Do you run all your services in separate lxc containers? What do you do if you want to e.g. run just a docker container?

I spin up a separate LXC container for any totally new service. Makes it easy to wipe it out if I mess it up or decide not to use it. The additional overhead for the multiple containers really isn’t much. My nodes are running well below capacity.

If I ran them all as full VMs, that would be a different story.

I also have one of my Proxmox containers running alpine linux, and put all of my docker containers in there. I don’t tend to like docker, so I only have a few running at the moment.

If you decide to set up a Proxmox node, here’s a really great resource for “easy mode” set up of a lot of self-hosted software, including openHAB:
https://tteck.github.io/Proxmox

He has a ton of scripts that automatically set up the services. As with any script you find on the web, do your diligence with checking through the script to ensure it’s not malicious… but in my experience tteck has been nothing but helpful.

I’ve recently done a lot of looking into Proxmox and the difference between Docker and LXC containers.

To start, I am running Proxmox with two Ubuntu VMs. All my services are running in Docker on these two VMs.

Were I to do it over again I would still choose Proxmox. It is indeed overkill for most homelab setups but it also provides a lot of nice features that are not overkill.

LXC containers are kind of different from Docker containers in their intended purposes. Docker images really focus on microservices and making the image provide just enough to run one service. LXC containers on-the-other-hand seem directed to be used more like a VM. LXC containers tend to have all the stuff necessary to run multiple services, ssh to them, etc.

Because there are far more options for Docker containers on DockerHub than there are LXC containers from any source I could find, it is still very attractive to use Docker. After going down a bunch of paths, the best recommended approach appears to be to spin up an LXC container, install Docker there and run your Docker containers there: containers within containers.

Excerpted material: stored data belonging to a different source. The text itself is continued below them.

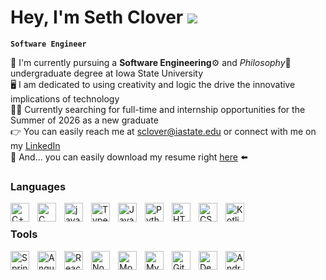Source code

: # Hey, I'm Seth Clover ![](https://media.tenor.com/8iCVHQqOudcAAAAi/wave-billy.gif)
**`Software Engineer`**

🏫  I'm currently pursuing a **Software Engineering**⚙️ and *Philosophy*💭 undergraduate degree at Iowa State University<br>
🖥️  I am dedicated to using creativity and logic the drive the innovative implications of technology<br>
🧑‍💼  Currently searching for full-time and internship opportunities for the Summer of 2026 as a new graduate <br>
👉  You can easily reach me at [sclover@iastate.edu](mailto:sclover@iastate.edu)  or connect with me on my [LinkedIn](https://www.linkedin.com/in/sethclover/)<br>
📜  And... you can easily download my resume right [here](resume.pdf) ⬅️<br>

### Languages
  <img align="left" width="30px" style="padding-right:10px" src="https://cdn.jsdelivr.net/gh/devicons/devicon@latest/icons/cplusplus/cplusplus-original.svg" alt="C++"/>
  <img align="left" width="30px" style="padding-right:10px" src="https://cdn.jsdelivr.net/gh/devicons/devicon@latest/icons/c/c-original.svg" alt="C">
  <img align="left" width="30px" style="padding-right:10px" src="https://cdn.jsdelivr.net/gh/devicons/devicon@latest/icons/java/java-original.svg" alt="java">
  <img align="left" width="30px" style="padding-right:10px" src="https://cdn.jsdelivr.net/gh/devicons/devicon@latest/icons/typescript/typescript-plain.svg" alt="TypeScript">
  <img align="left" width="30px" style="padding-right:10px" src="https://cdn.jsdelivr.net/gh/devicons/devicon@latest/icons/javascript/javascript-original.svg" alt="JavaScript">
  <img align="left" width="30px" style="padding-right:10px" src="https://cdn.jsdelivr.net/gh/devicons/devicon@latest/icons/python/python-original.svg" alt="Python">
  <img align="left" width="30px" style="padding-right:10px" src="https://cdn.jsdelivr.net/gh/devicons/devicon@latest/icons/html5/html5-original.svg" alt="HTML">
  <img align="left" width="30px" style="padding-right:10px" src="https://cdn.jsdelivr.net/gh/devicons/devicon@latest/icons/css3/css3-original.svg" alt="CSS">
  <img align="left" width="30px" style="padding-right:10px" src="https://cdn.jsdelivr.net/gh/devicons/devicon@latest/icons/kotlin/kotlin-original.svg" alt="Kotlin">
  <br>

### Tools
  <img align="left" width="30px" style="padding-right:10px" src="https://cdn.jsdelivr.net/gh/devicons/devicon@latest/icons/spring/spring-original.svg" alt="Spring">
  <img align="left" width="30px" style="padding-right:10px" src="https://cdn.jsdelivr.net/gh/devicons/devicon@latest/icons/angular/angular-original.svg" alt="Angular">
  <img align="left" width="30px" style="padding-right:10px" src="https://cdn.jsdelivr.net/gh/devicons/devicon@latest/icons/react/react-original.svg" alt="React.js">
  <img align="left" width="30px" style="padding-right:10px" src="https://cdn.jsdelivr.net/gh/devicons/devicon@latest/icons/nodejs/nodejs-original.svg" alt="Node.js">
  <img align="left" width="30px" style="padding-right:10px" src="https://cdn.jsdelivr.net/gh/devicons/devicon@latest/icons/mongodb/mongodb-original.svg" alt="MongoDB">  
  <img align="left" width="30px" style="padding-right:10px" src="https://cdn.jsdelivr.net/gh/devicons/devicon@latest/icons/mysql/mysql-original.svg" alt="MySQL">  
  <img align="left" width="30px" style="padding-right:10px" src="https://cdn.jsdelivr.net/gh/devicons/devicon@latest/icons/git/git-original.svg" alt="Git">
  <img align="left" width="30px" style="padding-right:10px" src="https://upload.wikimedia.org/wikipedia/commons/c/c3/Deno_Logo_2024.svg" alt="Deno">
  <img align="left" width="30px" style="padding-right:10px" src="https://cdn.jsdelivr.net/gh/devicons/devicon@latest/icons/androidstudio/androidstudio-original.svg" alt="Android Studio">
  <br>
  
# 
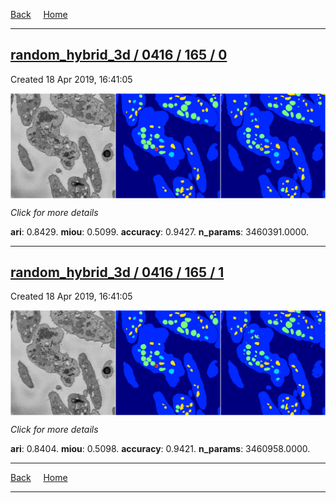 
[Back](..)&nbsp;&nbsp;&nbsp;&nbsp;&nbsp;[Home](https://leapmanlab.github.io/snapshots)

---

<div class="summary"><a href="0"><h2>random_hybrid_3d / 0416 / 165 / 0</h2></a><p>Created 18 Apr 2019, 16:41:05
</p><a href="0"><img src="0/media/summary.png" align="center"></a><p>
<i>Click for more details</i>
</p></div>

**ari**: 0.8429. **miou**: 0.5099. **accuracy**: 0.9427. **n_params**: 3460391.0000. 

---

<div class="summary"><a href="1"><h2>random_hybrid_3d / 0416 / 165 / 1</h2></a><p>Created 18 Apr 2019, 16:41:05
</p><a href="1"><img src="1/media/summary.png" align="center"></a><p>
<i>Click for more details</i>
</p></div>

**ari**: 0.8404. **miou**: 0.5098. **accuracy**: 0.9421. **n_params**: 3460958.0000. 

---

[Back](..)&nbsp;&nbsp;&nbsp;&nbsp;&nbsp;[Home](https://leapmanlab.github.io/snapshots)

---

One thing I can say about the difference between VM and LXC containers on Proxmox is that the LXC containers will make better use of memory (I need to test this out but am pretty sure this is correct). The VMs will be running their own kernel and the kernel improves the performance of the machine by caching stuff to RAM. This is stuff it’s loaded but no software is actively using just yet. Normally that’s a really good thing. However, when it reserves that RAM for caching, it takes that RAM away from the host so it cannot be used by other VMS. I’ve two VMs and roughly half of the RAM they consume from the host is used for cache.

I think an LXC container will use the RAM better since everything is running in the same kernel so while it might use a bunch of RAM as cache, it won’t make that cache unavailable if one container suddenly needs more RAM.

Eventually I’m going to migrate off of full VMs to LXC containers for this reason. Though eventually I’d like to retire this big eight year old tower entirely and move to a cluster of SBCs and mini-computers and I’ll probably drop Proxmox at that point.

That’s my recent experience at least.

@Chad_Hadsell , thanks for mentioning Paperless-ngx. I used to use Neat Receipts (until inshitification set in) and am currently using Nextcloud for document management but I’ve been unhappy with NC’s full text search and it’s reliance on Elasticsearch. I’m definitely going to Paperless-ngx it a try.